• _Action item_
Counting task for the data below: how many lines hold the word "into"? Answer with the number only.

• _Extracted data_
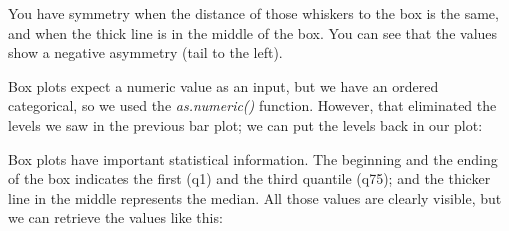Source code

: \documentclass[]{article}
\newenvironment{Shaded}{\begin{snugshade}}{\end{snugshade}}
\newcommand{\KeywordTok}[1]{\textcolor[rgb]{0.13,0.29,0.53}{\textbf{#1}}}
\newcommand{\DataTypeTok}[1]{\textcolor[rgb]{0.13,0.29,0.53}{#1}}
\newcommand{\DecValTok}[1]{\textcolor[rgb]{0.00,0.00,0.81}{#1}}
\newcommand{\StringTok}[1]{\textcolor[rgb]{0.31,0.60,0.02}{#1}}
\newcommand{\CommentTok}[1]{\textcolor[rgb]{0.56,0.35,0.01}{\textit{#1}}}
\newcommand{\OperatorTok}[1]{\textcolor[rgb]{0.81,0.36,0.00}{\textbf{#1}}}
\newcommand{\NormalTok}[1]{#1}
\begin{document}
You have symmetry when the distance of those whiskers to the box is the
same, and when the thick line is in the middle of the box. You can see
that the values show a negative asymmetry (tail to the left).

Box plots expect a numeric value as an input, but we have an ordered
categorical, so we used the \emph{as.numeric()} function. However, that
eliminated the levels we saw in the previous bar plot; we can put the
levels back in our plot:

\begin{Shaded}
\end{Shaded}

Box plots have important statistical information. The beginning and the
ending of the box indicates the first (q1) and the third quantile (q75);
and the thicker line in the middle represents the median. All those
values are clearly visible, but we can retrieve the values like this:

\begin{Shaded}
\end{Shaded}
\end{document}
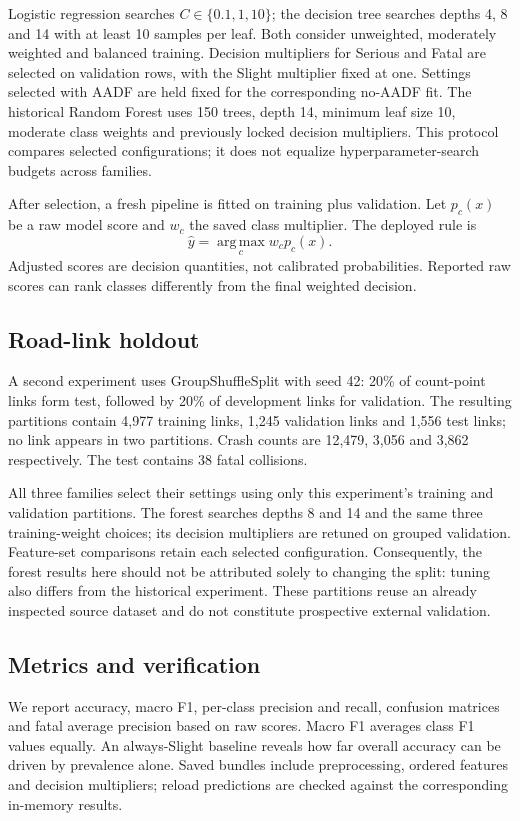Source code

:\documentclass[conference]{IEEEtran}
\begin{document}
Logistic regression searches $C\in\{0.1,1,10\}$; the decision tree searches depths 4, 8 and 14 with at least 10 samples per leaf. Both consider unweighted, moderately weighted and balanced training. Decision multipliers for Serious and Fatal are selected on validation rows, with the Slight multiplier fixed at one. Settings selected with AADF are held fixed for the corresponding no-AADF fit. The historical Random Forest uses 150 trees, depth 14, minimum leaf size 10, moderate class weights and previously locked decision multipliers. This protocol compares selected configurations; it does not equalize hyperparameter-search budgets across families.

After selection, a fresh pipeline is fitted on training plus validation. Let $p_c(x)$ be a raw model score and $w_c$ the saved class multiplier. The deployed rule is
\begin{equation}
 \hat{y}=\operatorname*{arg\,max}_{c} w_c p_c(x).
\end{equation}
Adjusted scores are decision quantities, not calibrated probabilities. Reported raw scores can rank classes differently from the final weighted decision.

\subsection{Road-link holdout}
A second experiment uses GroupShuffleSplit with seed 42: 20\% of count-point links form test, followed by 20\% of development links for validation. The resulting partitions contain 4,977 training links, 1,245 validation links and 1,556 test links; no link appears in two partitions. Crash counts are 12,479, 3,056 and 3,862 respectively. The test contains 38 fatal collisions.

All three families select their settings using only this experiment's training and validation partitions. The forest searches depths 8 and 14 and the same three training-weight choices; its decision multipliers are retuned on grouped validation. Feature-set comparisons retain each selected configuration. Consequently, the forest results here should not be attributed solely to changing the split: tuning also differs from the historical experiment. These partitions reuse an already inspected source dataset and do not constitute prospective external validation.

\subsection{Metrics and verification}
We report accuracy, macro F1, per-class precision and recall, confusion matrices and fatal average precision based on raw scores. Macro F1 averages class F1 values equally. An always-Slight baseline reveals how far overall accuracy can be driven by prevalence alone. Saved bundles include preprocessing, ordered features and decision multipliers; reload predictions are checked against the corresponding in-memory results.
\end{document}
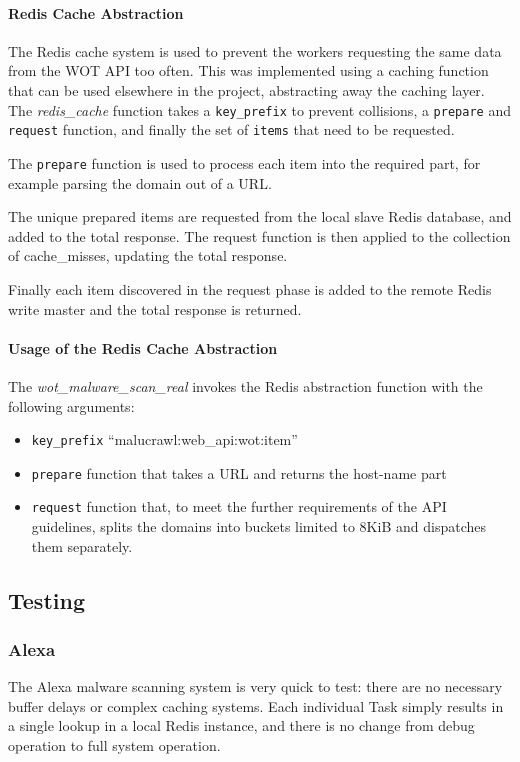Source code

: \paragraph{Redis Cache Abstraction}
The Redis cache system is used to prevent the workers requesting the same data from the WOT API too often.  This was implemented using a caching function that can be used elsewhere in the project, abstracting away the caching layer.  The \emph{redis\_cache} function takes a \verb`key_prefix` to prevent collisions, a \verb`prepare` and \verb`request` function, and finally the set of \verb`items` that need to be requested.

The \verb`prepare` function is used to process each item into the required part, for example parsing the domain out of a URL.

The unique prepared items are requested from the local slave Redis database, and added to the total response. The request function is then applied to the collection of cache\_misses, updating the total response.

Finally each item discovered in the request phase is added to the remote Redis write master and the total response is returned.

\paragraph{Usage of the Redis Cache Abstraction}
The \emph{wot\_malware\_scan\_real} invokes the Redis abstraction function with the following arguments:
\begin{itemize}
    \item \verb`key_prefix` ``malucrawl:web\_api:wot:{item}''
    \item \verb`prepare` function that takes a URL and returns the host-name part
    \item \verb`request` function that, to meet the further requirements of the API guidelines, splits the domains into buckets limited to 8KiB and dispatches them separately.
\end{itemize}

\subsection{Testing}
\subsubsection{Alexa}
The Alexa malware scanning system is very quick to test: there are no necessary buffer delays or complex caching systems. Each individual Task simply results in a single lookup in a local Redis instance, and there is no change from debug operation to full system operation.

• _Expected answer_
2